We will discuss accelerating convergence to numerical solutions of eigenvalue problems using a simple post-processing step applied to standard eigensolver techniques. First we will consider accelerating the standard power iteration by a depth-one extrapolation method which combines the latest and previous updates to the approximate eigenvector to obtain a new iterate at each step. We will see how choosing the extrapolation parameter as the ratio between latest and previous residuals provides  asymptotically exponential convergence, and transforms the power iteration into an efficient and robust technique. We will then look at applying a similar technique to a restarted Arnoldi method to boost its performance with little additional computational cost. Numerical examples will illustrate the theory.

Chi Li

Rutgers University

December 2, 2021

On the Algebraic Uniqueness of Kahler-Ricci Flow Limits on Fano Manifolds

Let X be a Fano manifold.
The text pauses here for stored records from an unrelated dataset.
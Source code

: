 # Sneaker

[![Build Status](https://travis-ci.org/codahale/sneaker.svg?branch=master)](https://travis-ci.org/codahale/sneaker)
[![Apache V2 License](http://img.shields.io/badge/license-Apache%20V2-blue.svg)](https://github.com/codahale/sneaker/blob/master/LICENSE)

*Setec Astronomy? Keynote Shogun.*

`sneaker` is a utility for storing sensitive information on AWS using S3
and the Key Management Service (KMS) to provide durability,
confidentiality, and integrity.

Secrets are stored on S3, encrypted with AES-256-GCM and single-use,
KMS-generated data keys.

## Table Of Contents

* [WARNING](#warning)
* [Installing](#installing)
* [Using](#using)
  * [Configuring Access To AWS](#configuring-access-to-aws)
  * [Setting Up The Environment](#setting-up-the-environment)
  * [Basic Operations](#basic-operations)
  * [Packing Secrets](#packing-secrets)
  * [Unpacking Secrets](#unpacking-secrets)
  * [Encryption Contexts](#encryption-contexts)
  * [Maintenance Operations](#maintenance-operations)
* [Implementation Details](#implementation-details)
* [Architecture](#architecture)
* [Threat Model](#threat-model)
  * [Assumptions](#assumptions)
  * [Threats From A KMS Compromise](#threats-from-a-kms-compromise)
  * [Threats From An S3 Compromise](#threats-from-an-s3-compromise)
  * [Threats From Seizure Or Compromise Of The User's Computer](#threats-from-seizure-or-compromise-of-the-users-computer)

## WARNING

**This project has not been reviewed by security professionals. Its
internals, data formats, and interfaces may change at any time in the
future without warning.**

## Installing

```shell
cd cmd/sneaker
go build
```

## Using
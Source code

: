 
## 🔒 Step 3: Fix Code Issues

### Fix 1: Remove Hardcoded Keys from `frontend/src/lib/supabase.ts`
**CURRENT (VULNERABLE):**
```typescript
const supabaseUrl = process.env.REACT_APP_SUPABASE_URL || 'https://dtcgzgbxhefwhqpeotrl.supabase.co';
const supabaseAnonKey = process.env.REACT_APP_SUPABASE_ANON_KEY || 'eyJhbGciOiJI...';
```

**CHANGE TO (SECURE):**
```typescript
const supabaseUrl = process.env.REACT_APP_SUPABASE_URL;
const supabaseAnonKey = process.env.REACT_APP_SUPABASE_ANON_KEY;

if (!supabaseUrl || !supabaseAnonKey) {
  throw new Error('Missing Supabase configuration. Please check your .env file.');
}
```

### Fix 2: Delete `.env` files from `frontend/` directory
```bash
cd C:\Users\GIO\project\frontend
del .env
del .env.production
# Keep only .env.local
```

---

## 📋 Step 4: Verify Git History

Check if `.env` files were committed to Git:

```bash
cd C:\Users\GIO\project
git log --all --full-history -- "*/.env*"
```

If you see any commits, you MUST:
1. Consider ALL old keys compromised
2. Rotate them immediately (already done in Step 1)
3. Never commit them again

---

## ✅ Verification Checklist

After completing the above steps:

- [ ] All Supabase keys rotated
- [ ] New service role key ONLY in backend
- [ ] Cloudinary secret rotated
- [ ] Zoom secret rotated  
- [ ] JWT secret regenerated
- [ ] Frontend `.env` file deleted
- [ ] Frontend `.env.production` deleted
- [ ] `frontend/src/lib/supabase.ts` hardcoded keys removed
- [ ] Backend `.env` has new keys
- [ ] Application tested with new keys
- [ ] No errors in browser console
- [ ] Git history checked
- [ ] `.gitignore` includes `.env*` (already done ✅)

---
The Hamilton-Tian conjecture, which has been studied by Perelman, Tian-Zhang, Chen-Wang, Bamler and others, states that the normalized Kaehler-Ricci flow on X converges in the Gromov-Hausdorff topology to a possibly singular Kaehler-Ricci soliton as the time goes to infinity. Chen-Sun-Wang further conjectured that the limit space does not depend on the initial Kaehler metric but depends only on the algebraic structure of X. I will discuss a joint work with Jiyuan Han, which confirms this uniqueness conjecture. The proof is based on the study of an optimization problem for real valuations on the functional field of X. Our result has applications in identifying limits in concrete examples.

Tian-Jun Li

University of Minnesota

December 9, 2021

Symmetries of Symplectic Rational Surfaces

We study symplectic rational surfaces equipped with a finite symplectomorphism group G.  They are the symplectic analogs of (complex) rational G-surfaces studied in algebraic geometry, which are rational surfaces equipped with a holomorphic G-action. These rational G-surfaces played a central role in the classification of finite subgroups of the plane Cremona group, a problem dating back to the early 1880s. Our work shows that a large part of the story regarding the classification of rational G-surfaces can be recovered by techniques from 4-manifold theory and symplectic topology. Furthermore, we also add some new symplectic geometry aspect to the study of rational $G$-surfaces. This is a joint work with Weimin Chen and Weiwei Wu.